We provide two examples to enable you to familiarize yourself with the tracking pipeline. If anything remained unclear after going through these examples (or you encountered any bugs), just open a github issue and we will get back to you!
We use toml configuration files.
toml
has implementations available for many languages and provides a simple, easy-to-read configuration file format.
The format is mostly self-explanatory, if something is unclear please refer to the website.
The content is mapped more or less directly to a python dictionary.
There are key/value pairs, nested structures, etc.
Two things to note:
[[key]]
starts a new element of a list (typically a list of dictionaries, see an example). The first use of[[key]]
additionally marks the start of a new list. The element ends when[[key]]

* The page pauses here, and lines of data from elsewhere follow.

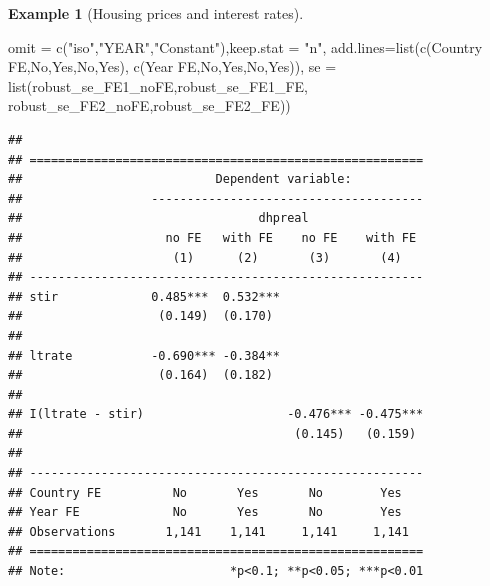 \documentclass[
  12pt,
]{book}
\newenvironment{Shaded}{\begin{snugshade}}{\end{snugshade}}
\newcommand{\AttributeTok}[1]{\textcolor[rgb]{0.77,0.63,0.00}{#1}}
\newcommand{\FunctionTok}[1]{\textcolor[rgb]{0.00,0.00,0.00}{#1}}
\newcommand{\NormalTok}[1]{#1}
\newcommand{\StringTok}[1]{\textcolor[rgb]{0.31,0.60,0.02}{#1}}
\theoremstyle{definition}
\theoremstyle{definition}
\newtheorem{example}{Example}[chapter]
\theoremstyle{definition}
\theoremstyle{definition}
\theoremstyle{remark}
\begin{document}
\begin{example}[Housing prices and interest rates]
\begin{Shaded}
\begin{Highlighting}[]
                     \AttributeTok{omit =} \FunctionTok{c}\NormalTok{(}\StringTok{"iso"}\NormalTok{,}\StringTok{"YEAR"}\NormalTok{,}\StringTok{"Constant"}\NormalTok{),}\AttributeTok{keep.stat =} \StringTok{"n"}\NormalTok{,}
                     \AttributeTok{add.lines=}\FunctionTok{list}\NormalTok{(}\FunctionTok{c}\NormalTok{(}\StringTok{\textquotesingle{}Country FE\textquotesingle{}}\NormalTok{,}\StringTok{\textquotesingle{}No\textquotesingle{}}\NormalTok{,}\StringTok{\textquotesingle{}Yes\textquotesingle{}}\NormalTok{,}\StringTok{\textquotesingle{}No\textquotesingle{}}\NormalTok{,}\StringTok{\textquotesingle{}Yes\textquotesingle{}}\NormalTok{),}
                                    \FunctionTok{c}\NormalTok{(}\StringTok{\textquotesingle{}Year FE\textquotesingle{}}\NormalTok{,}\StringTok{\textquotesingle{}No\textquotesingle{}}\NormalTok{,}\StringTok{\textquotesingle{}Yes\textquotesingle{}}\NormalTok{,}\StringTok{\textquotesingle{}No\textquotesingle{}}\NormalTok{,}\StringTok{\textquotesingle{}Yes\textquotesingle{}}\NormalTok{)),}
                     \AttributeTok{se =} \FunctionTok{list}\NormalTok{(robust\_se\_FE1\_noFE,robust\_se\_FE1\_FE,}
\NormalTok{                               robust\_se\_FE2\_noFE,robust\_se\_FE2\_FE))}
\end{Highlighting}
\end{Shaded}

\begin{verbatim}
## 
## =======================================================
##                           Dependent variable:          
##                  --------------------------------------
##                                 dhpreal                
##                    no FE   with FE    no FE    with FE 
##                     (1)      (2)       (3)       (4)   
## -------------------------------------------------------
## stir             0.485***  0.532***                    
##                   (0.149)  (0.170)                     
##                                                        
## ltrate           -0.690*** -0.384**                    
##                   (0.164)  (0.182)                     
##                                                        
## I(ltrate - stir)                    -0.476*** -0.475***
##                                      (0.145)   (0.159) 
##                                                        
## -------------------------------------------------------
## Country FE          No       Yes       No        Yes   
## Year FE             No       Yes       No        Yes   
## Observations       1,141    1,141     1,141     1,141  
## =======================================================
## Note:                       *p<0.1; **p<0.05; ***p<0.01
\end{verbatim}

\end{example}
\end{document}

is used again to define the next element or a different structure is defined (which also equals the end of the list)- The configuration for a linajea experiment can be modular or monolithic.
-
In the monolithic case all values are defined in a single file (see example).
-
In the modular case different sections of the configuration can be defined in separate files. Only the sections necessary for the step of the pipeline you want to run are required. However, as the code expects a single file, create a small aggregate toml file that only has to include the sections you want: Instead of
[model] input = [...] upsampling = [...] [data] file = [...] roi = [...] ...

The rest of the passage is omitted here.